You’ll need to be separate from your study-buddy for this exercise. The amount of distance doesn’t matter. He or she can be outside playing in the yard or in a different room or miles and miles away. The important part is you’re not together where you can see or touch one another for the practice. The distance will help you focus on the intuitive aspect of communication and learn to trust your growing skills.
You’ll want to practice in a place that’s comfortable and feels safe for you. Ensure you’ll be undisturbed as you work. You may need as few as five minutes or you may need considerably longer. I recommend giving yourself a good 20-30 minutes so you have time to write any thoughts or messages you receive into your journal if you so desire.
- Set your intention, which for this exercise is to connect with your study-buddy and communicate clearly.
- Take a few moments to clear your mind and focus.

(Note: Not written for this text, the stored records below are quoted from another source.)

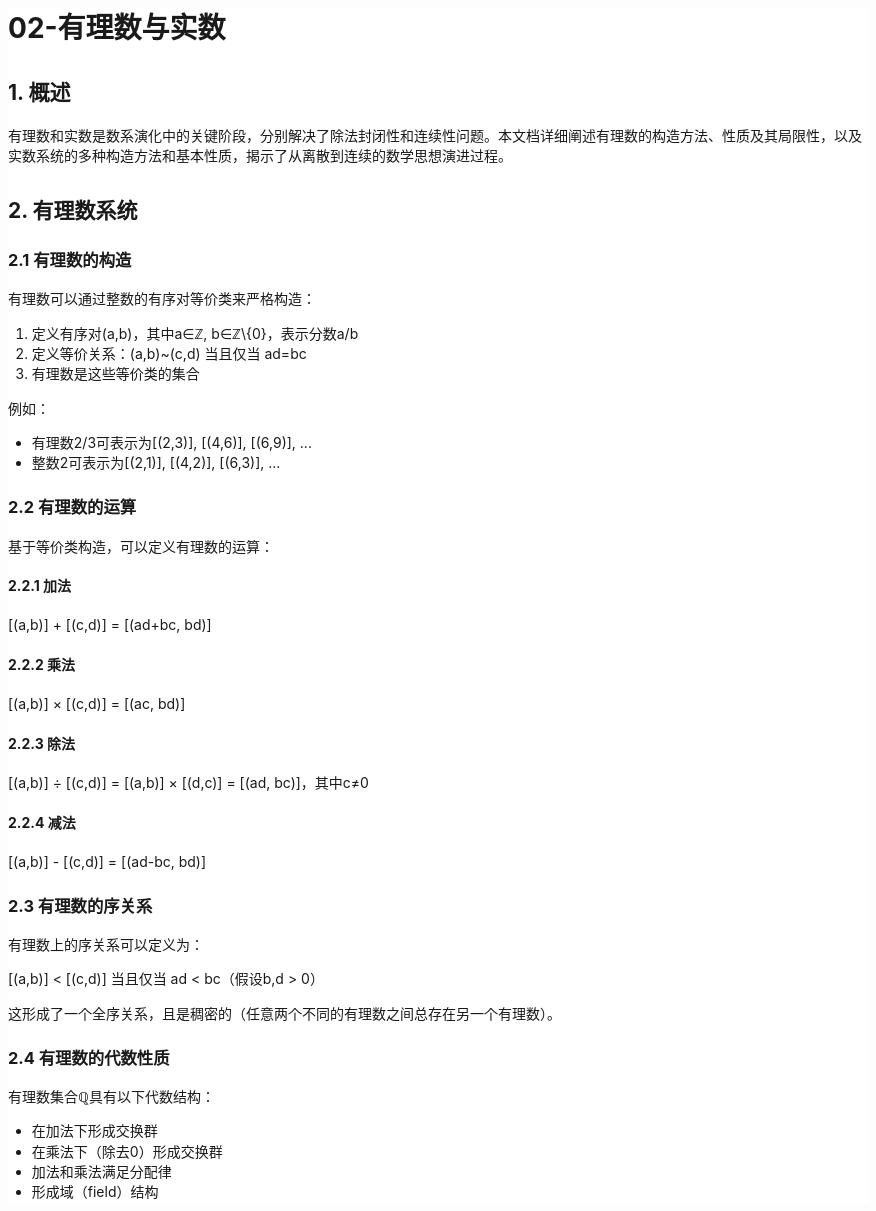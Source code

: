# 02-有理数与实数

## 1. 概述

有理数和实数是数系演化中的关键阶段，分别解决了除法封闭性和连续性问题。本文档详细阐述有理数的构造方法、性质及其局限性，以及实数系统的多种构造方法和基本性质，揭示了从离散到连续的数学思想演进过程。

## 2. 有理数系统

### 2.1 有理数的构造

有理数可以通过整数的有序对等价类来严格构造：

1. 定义有序对(a,b)，其中a∈ℤ, b∈ℤ\\{0}，表示分数a/b
2. 定义等价关系：(a,b)~(c,d) 当且仅当 ad=bc
3. 有理数是这些等价类的集合

例如：

- 有理数2/3可表示为[(2,3)], [(4,6)], [(6,9)], ...
- 整数2可表示为[(2,1)], [(4,2)], [(6,3)], ...

### 2.2 有理数的运算

基于等价类构造，可以定义有理数的运算：

#### 2.2.1 加法

[(a,b)] + [(c,d)] = [(ad+bc, bd)]

#### 2.2.2 乘法

[(a,b)] × [(c,d)] = [(ac, bd)]

#### 2.2.3 除法

[(a,b)] ÷ [(c,d)] = [(a,b)] × [(d,c)] = [(ad, bc)]，其中c≠0

#### 2.2.4 减法

[(a,b)] - [(c,d)] = [(ad-bc, bd)]

### 2.3 有理数的序关系

有理数上的序关系可以定义为：

[(a,b)] < [(c,d)] 当且仅当 ad < bc（假设b,d > 0）

这形成了一个全序关系，且是稠密的（任意两个不同的有理数之间总存在另一个有理数）。

### 2.4 有理数的代数性质

有理数集合ℚ具有以下代数结构：

- 在加法下形成交换群
- 在乘法下（除去0）形成交换群
- 加法和乘法满足分配律
- 形成域（field）结构
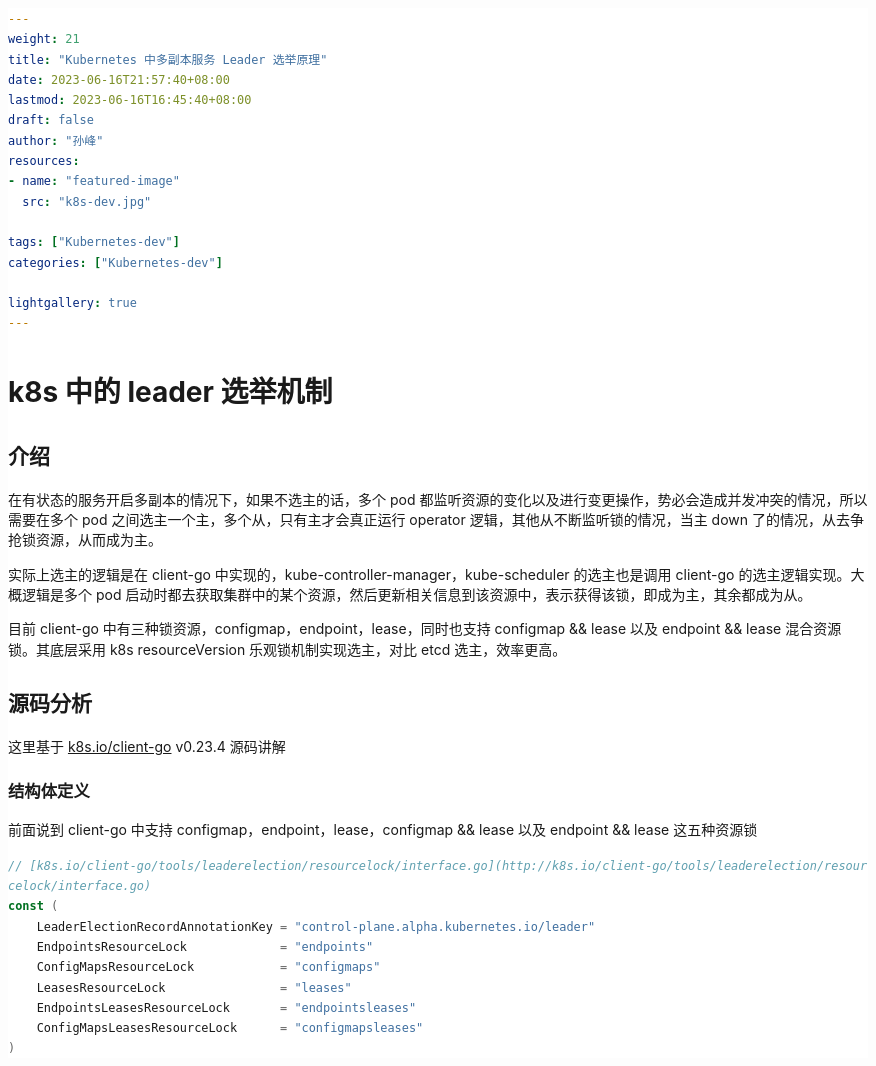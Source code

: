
 ```yaml
---
weight: 21
title: "Kubernetes 中多副本服务 Leader 选举原理"
date: 2023-06-16T21:57:40+08:00
lastmod: 2023-06-16T16:45:40+08:00
draft: false
author: "孙峰"
resources:
- name: "featured-image"
  src: "k8s-dev.jpg"

tags: ["Kubernetes-dev"]
categories: ["Kubernetes-dev"]

lightgallery: true
---
```


# k8s 中的 leader 选举机制

## 介绍

在有状态的服务开启多副本的情况下，如果不选主的话，多个 pod 都监听资源的变化以及进行变更操作，势必会造成并发冲突的情况，所以需要在多个 pod 之间选主一个主，多个从，只有主才会真正运行 operator 逻辑，其他从不断监听锁的情况，当主 down 了的情况，从去争抢锁资源，从而成为主。

实际上选主的逻辑是在 client-go 中实现的，kube-controller-manager，kube-scheduler 的选主也是调用 client-go 的选主逻辑实现。大概逻辑是多个 pod 启动时都去获取集群中的某个资源，然后更新相关信息到该资源中，表示获得该锁，即成为主，其余都成为从。

目前 client-go 中有三种锁资源，configmap，endpoint，lease，同时也支持 configmap && lease 以及 endpoint && lease 混合资源锁。其底层采用 k8s resourceVersion 乐观锁机制实现选主，对比 etcd 选主，效率更高。

## 源码分析

这里基于 [k8s.io/client-go](http://k8s.io/client-go) v0.23.4 源码讲解

### 结构体定义

前面说到 client-go 中支持 configmap，endpoint，lease，configmap && lease 以及 endpoint && lease 这五种资源锁

```go
// [k8s.io/client-go/tools/leaderelection/resourcelock/interface.go](http://k8s.io/client-go/tools/leaderelection/resourcelock/interface.go) 
const (
	LeaderElectionRecordAnnotationKey = "control-plane.alpha.kubernetes.io/leader"
	EndpointsResourceLock             = "endpoints"
	ConfigMapsResourceLock            = "configmaps"
	LeasesResourceLock                = "leases"
	EndpointsLeasesResourceLock       = "endpointsleases"
	ConfigMapsLeasesResourceLock      = "configmapsleases"
)
```
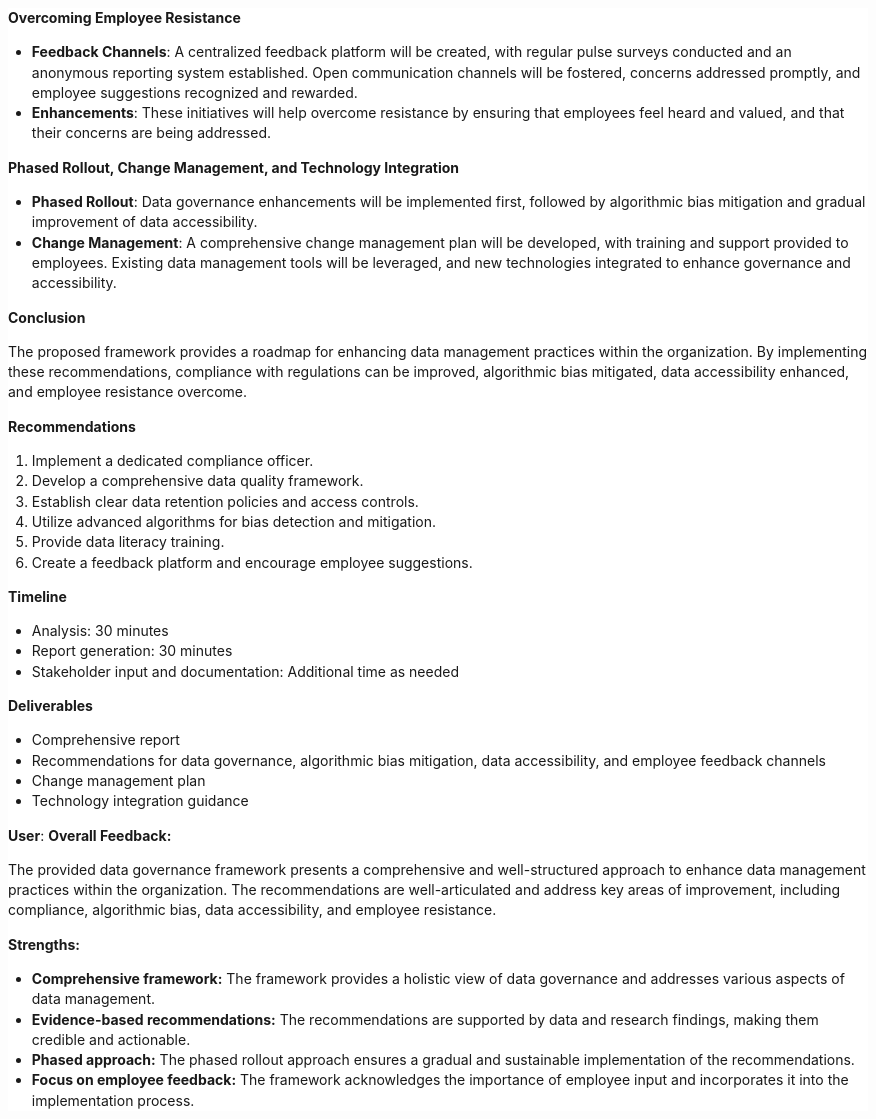 **Overcoming Employee Resistance**

* **Feedback Channels**: A centralized feedback platform will be created, with regular pulse surveys conducted and an anonymous reporting system established. Open communication channels will be fostered, concerns addressed promptly, and employee suggestions recognized and rewarded.
* **Enhancements**: These initiatives will help overcome resistance by ensuring that employees feel heard and valued, and that their concerns are being addressed.

**Phased Rollout, Change Management, and Technology Integration**

* **Phased Rollout**: Data governance enhancements will be implemented first, followed by algorithmic bias mitigation and gradual improvement of data accessibility.
* **Change Management**: A comprehensive change management plan will be developed, with training and support provided to employees. Existing data management tools will be leveraged, and new technologies integrated to enhance governance and accessibility.

**Conclusion**

The proposed framework provides a roadmap for enhancing data management practices within the organization. By implementing these recommendations, compliance with regulations can be improved, algorithmic bias mitigated, data accessibility enhanced, and employee resistance overcome.

**Recommendations**

1. Implement a dedicated compliance officer.
2. Develop a comprehensive data quality framework.
3. Establish clear data retention policies and access controls.
4. Utilize advanced algorithms for bias detection and mitigation.
5. Provide data literacy training.
6. Create a feedback platform and encourage employee suggestions.

**Timeline**

* Analysis: 30 minutes
* Report generation: 30 minutes
* Stakeholder input and documentation: Additional time as needed

**Deliverables**

* Comprehensive report
* Recommendations for data governance, algorithmic bias mitigation, data accessibility, and employee feedback channels
* Change management plan
* Technology integration guidance

**User**: **Overall Feedback:**

The provided data governance framework presents a comprehensive and well-structured approach to enhance data management practices within the organization. The recommendations are well-articulated and address key areas of improvement, including compliance, algorithmic bias, data accessibility, and employee resistance.

**Strengths:**

* **Comprehensive framework:** The framework provides a holistic view of data governance and addresses various aspects of data management.
* **Evidence-based recommendations:** The recommendations are supported by data and research findings, making them credible and actionable.
* **Phased approach:** The phased rollout approach ensures a gradual and sustainable implementation of the recommendations.
* **Focus on employee feedback:** The framework acknowledges the importance of employee input and incorporates it into the implementation process.
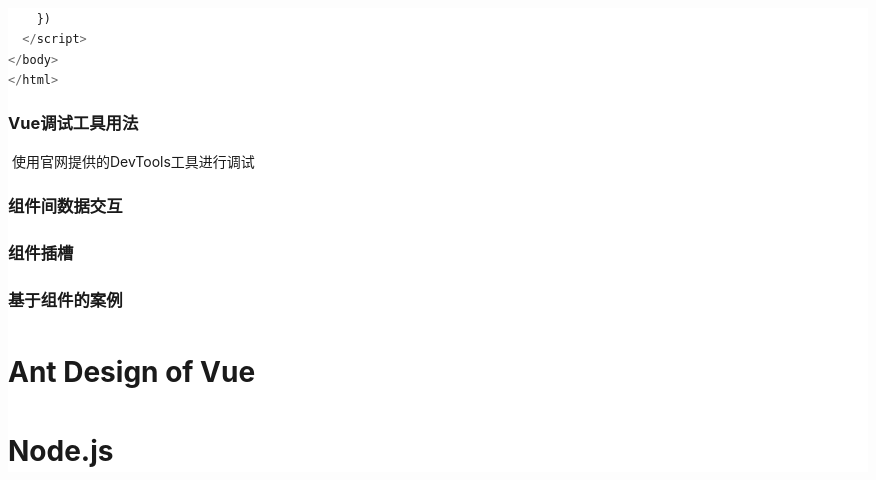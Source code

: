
 ```javascript
	})
  </script>
</body>
</html>
```



### Vue调试工具用法

​		使用官网提供的DevTools工具进行调试

### 组件间数据交互



### 组件插槽



### 基于组件的案例



# Ant Design of Vue

# Node.js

- When you’re ready, imagine your study-buddy is quite nearby. Offer him or her a loving greeting, like a warm hug or a jolly hello. This is how you establish connection with your friend. Give yourselves as long as you need to enjoy each other’s presence and feel connected.
- Ask your friend for his or her help in your learning process. Explain that you’re trying to learn how to trust you’re being heard and you’e hearing correctly or accurately. Many non-human animals will understand it’s hard for us humans to trust the process.
- When your friend agrees to help, tell him or her you want to play a game. It may feel kind of silly, but explain it’ll help you to trust you communicated well. Then, ask if he or she would be willing to show you in the next day or so you communicated by doing something outrageous and crazy to get your attention. You can decide together what that crazy behavior might be, or you can let your friend use his or her creativity to come up with a way to catch your attention. Whatever it is your friend does, it needs to be something that’s really dramatic or out-of-character so you can’t miss it. The key to this exercise is that you get the sign your friend really did hear you, you really did communicate, and you didn’t just create it as a giant fantasy of how you wish life would be rather than how it is. Ask your friend to keep at it, getting more and more outrageous or dramatic, until you clearly catch on. Promise to tell him or her when you’ve gotten the message, too!
- When you’ve finished your communication, remember to thank you study-buddy for communicating with you. It’s always kind to offer another hug or love of some kind like you did when you began before you sign off.
- When you’ve said your good-byes, let yourself focus on your body and your surroundings for a moment or two. It helps to wiggle your toes and get yourself re-grounded into your body. The more your practice, the less you’ll need to think about the transition. For now, spend as much or as little time as you need to feel fully present in your body and your life as it is right now.
- Take a few moments to write down any impressions or thoughts you had while you were communicating with your friend if you so desire.